I visited my local Amazon store – a phrase that still sounds odd – the other day. The thing that struck me was the sheer number of people! But not shoppers. I was the only one in fact. (And I was only there to return a package.) It was the number of staff. There were loads of them. Three outside, bizarrely offering free bananas to passers-by. Two at the barrier. One in the parcel booth (though he couldn’t accept the package I was trying to return as it was bought on Amazon Marketplace rather than Amazon), and two others stocking shelves.
In contrast, in the Tesco across the road, I have regularly completed a self-scan-based shop without encountering a single member of staff on the shop floor, or with a colleague taking only a passing interest in me and my fellow shoppers.
Of course, it’s early days for these Amazon Fresh stores. And no doubt the number of personnel on hand will come down, while shopper numbers will increase, as familiarity with the fascia, the range and the Just Walk Out technology grows. But there’s no guarantee Amazon will make any money from its convenience stores.
Even though it can afford to outbid rivals for prime sites, landlords are still sceptical about its long-term performance (and put off by its “excessive” demands). Its JWO tech costs, though falling, are still sky-high. Meanwhile, increased working from home has resulted in less footfall at the transport hub locations it’s so far chosen.
There’s no guarantee it will make money from online food shopping either. In The Grocer’s latest Online 33, Amazon’s basket was middling in terms of price competitiveness. And it came last on service. It shows just how competitive it is in online grocery, and what a good job the grocers are doing.
What Amazon is brilliant at is selling stuff – cheaply and at speed – in brown parcels, especially ones that fit in letterboxes.
Selling food online is a lot harder. And, to be fair, they’ve had a lot more practice. Tesco launched an online grocery shopping service in 1996 – two years before Amazon even opened for business in the UK.

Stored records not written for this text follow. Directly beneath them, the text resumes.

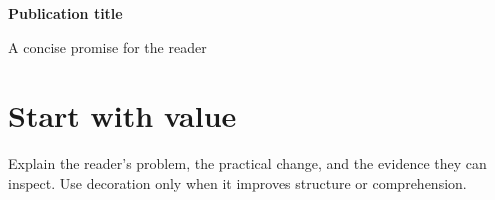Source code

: \documentclass[10.5pt,a4paper]{article}
\begin{document}
{\color{KFGreen}\bfseries\small \KFBrandName}\par
\vspace{10mm}
{\color{KFBlack}\fontsize{28}{34}\selectfont\bfseries Publication title}\par
{\color{KFSlate}\large A concise promise for the reader}\par

\section*{Start with value}
Explain the reader's problem, the practical change, and the evidence they can
inspect. Use decoration only when it improves structure or comprehension.
\end{document}
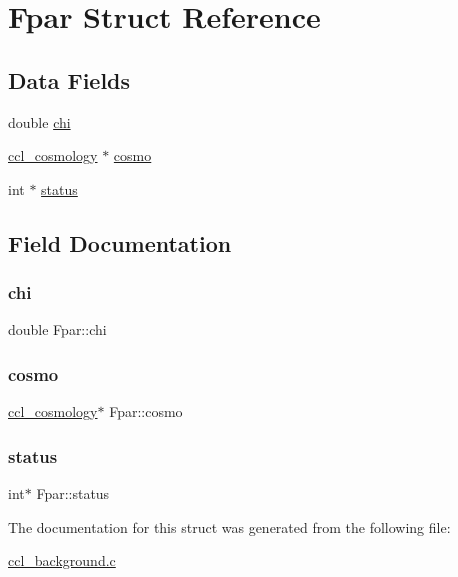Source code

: \hypertarget{struct_fpar}{}\section{Fpar Struct Reference}
\label{struct_fpar}
\subsection*{Data Fields}
\begin{DoxyCompactItemize}
\item 
double \mbox{\hyperlink{struct_fpar_a81d7730539586a7dc1c60ef45e0f3cba}{chi}}
\item 
\mbox{\hyperlink{structccl__cosmology}{ccl\+\_\+cosmology}} $\ast$ \mbox{\hyperlink{struct_fpar_a996275af2d7ca615a0c4aa8fbc382218}{cosmo}}
\item 
int $\ast$ \mbox{\hyperlink{struct_fpar_adce795808a394aa0004e3d6c9e03d041}{status}}
\end{DoxyCompactItemize}


\subsection{Field Documentation}
\mbox{\label{struct_fpar_a81d7730539586a7dc1c60ef45e0f3cba}} 
\subsubsection{\texorpdfstring{chi}{chi}}
{\footnotesize\ttfamily double Fpar\+::chi}

\mbox{\label{struct_fpar_a996275af2d7ca615a0c4aa8fbc382218}} 
\subsubsection{\texorpdfstring{cosmo}{cosmo}}
{\footnotesize\ttfamily \mbox{\hyperlink{structccl__cosmology}{ccl\+\_\+cosmology}}$\ast$ Fpar\+::cosmo}

\mbox{\label{struct_fpar_adce795808a394aa0004e3d6c9e03d041}} 
\subsubsection{\texorpdfstring{status}{status}}
{\footnotesize\ttfamily int$\ast$ Fpar\+::status}



The documentation for this struct was generated from the following file\+:\begin{DoxyCompactItemize}
\item 
\mbox{\hyperlink{ccl__background_8c}{ccl\+\_\+background.\+c}}\end{DoxyCompactItemize}
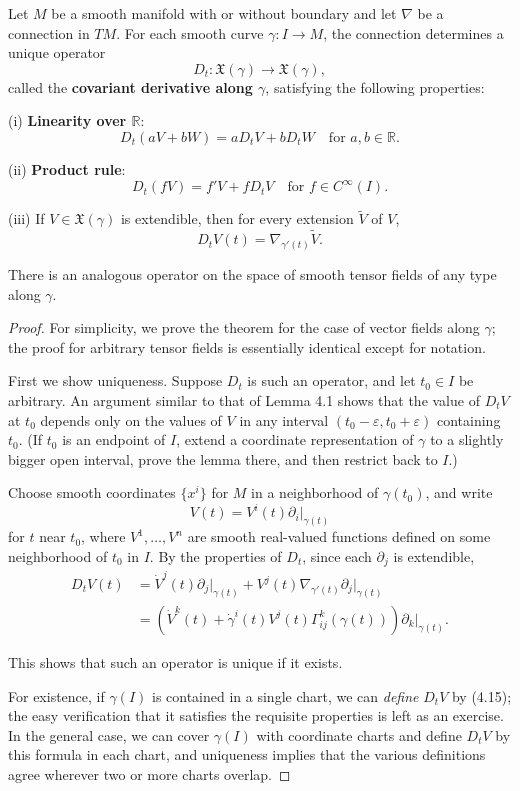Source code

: \begin{theorem}
\label{thm:covariant-derivative-along-curve}
Let $M$ be a smooth manifold with or without boundary and let $\nabla$ be a connection in $TM$. For each smooth curve $\gamma : I \to M$, the connection determines a unique operator
\[
D_t : \mathfrak{X}(\gamma) \to \mathfrak{X}(\gamma),
\]
called the \textbf{covariant derivative along $\gamma$}, satisfying the following properties:

(i) \textbf{Linearity over $\mathbb{R}$}:
\[
D_t(aV + bW) = aD_tV + bD_tW \quad \text{for } a, b \in \mathbb{R}.
\]

(ii) \textbf{Product rule}:
\[
D_t(fV) = f'V + fD_tV \quad \text{for } f \in C^{\infty}(I).
\]

(iii) If $V \in \mathfrak{X}(\gamma)$ is extendible, then for every extension $\tilde{V}$ of $V$,
\[
D_tV(t) = \nabla_{\gamma'(t)}\tilde{V}.
\]

There is an analogous operator on the space of smooth tensor fields of any type along $\gamma$.
\end{theorem}

\begin{proof}
For simplicity, we prove the theorem for the case of vector fields along $\gamma$; the proof for arbitrary tensor fields is essentially identical except for notation.

First we show uniqueness. Suppose $D_t$ is such an operator, and let $t_0 \in I$ be arbitrary. An argument similar to that of Lemma 4.1 shows that the value of $D_t V$ at $t_0$ depends only on the values of $V$ in any interval $(t_0 - \varepsilon, t_0 + \varepsilon)$ containing $t_0$. (If $t_0$ is an endpoint of $I$, extend a coordinate representation of $\gamma$ to a slightly bigger open interval, prove the lemma there, and then restrict back to $I$.)

Choose smooth coordinates $\{x^i\}$ for $M$ in a neighborhood of $\gamma(t_0)$, and write
\[
V(t) = V^i(t)\partial_i\bigg|_{\gamma(t)}
\]
for $t$ near $t_0$, where $V^1, \ldots, V^n$ are smooth real-valued functions defined on some neighborhood of $t_0$ in $I$. By the properties of $D_t$, since each $\partial_j$ is extendible,
\begin{align}
D_tV(t) &= \dot{V}^j(t)\partial_j\bigg|_{\gamma(t)} + V^j(t)\nabla_{\gamma'(t)}\partial_j\bigg|_{\gamma(t)} \nonumber \\
&= \left(\dot{V}^k(t) + \dot{\gamma}^i(t)V^j(t)\Gamma_{ij}^k(\gamma(t))\right)\partial_k\bigg|_{\gamma(t)}. \tag{4.15}
\end{align}

This shows that such an operator is unique if it exists.

For existence, if $\gamma(I)$ is contained in a single chart, we can \emph{define} $D_t V$ by (4.15); the easy verification that it satisfies the requisite properties is left as an exercise. In the general case, we can cover $\gamma(I)$ with coordinate charts and define $D_t V$ by this formula in each chart, and uniqueness implies that the various definitions agree wherever two or more charts overlap.
\end{proof}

Amazon isn’t even the fastest game in town when it comes to online grocery delivery. Having concluded in 2020 that two-hour delivery was overkill, it’s seen a bunch of young Turks (and Germans and Yanks and Brits) create a new turf, meeting a need for instant gratification that Amazon itself helped create – and dialling it up to 11. It goes to show, you cannot rest on your laurels, in this market. And size is no guarantee of success.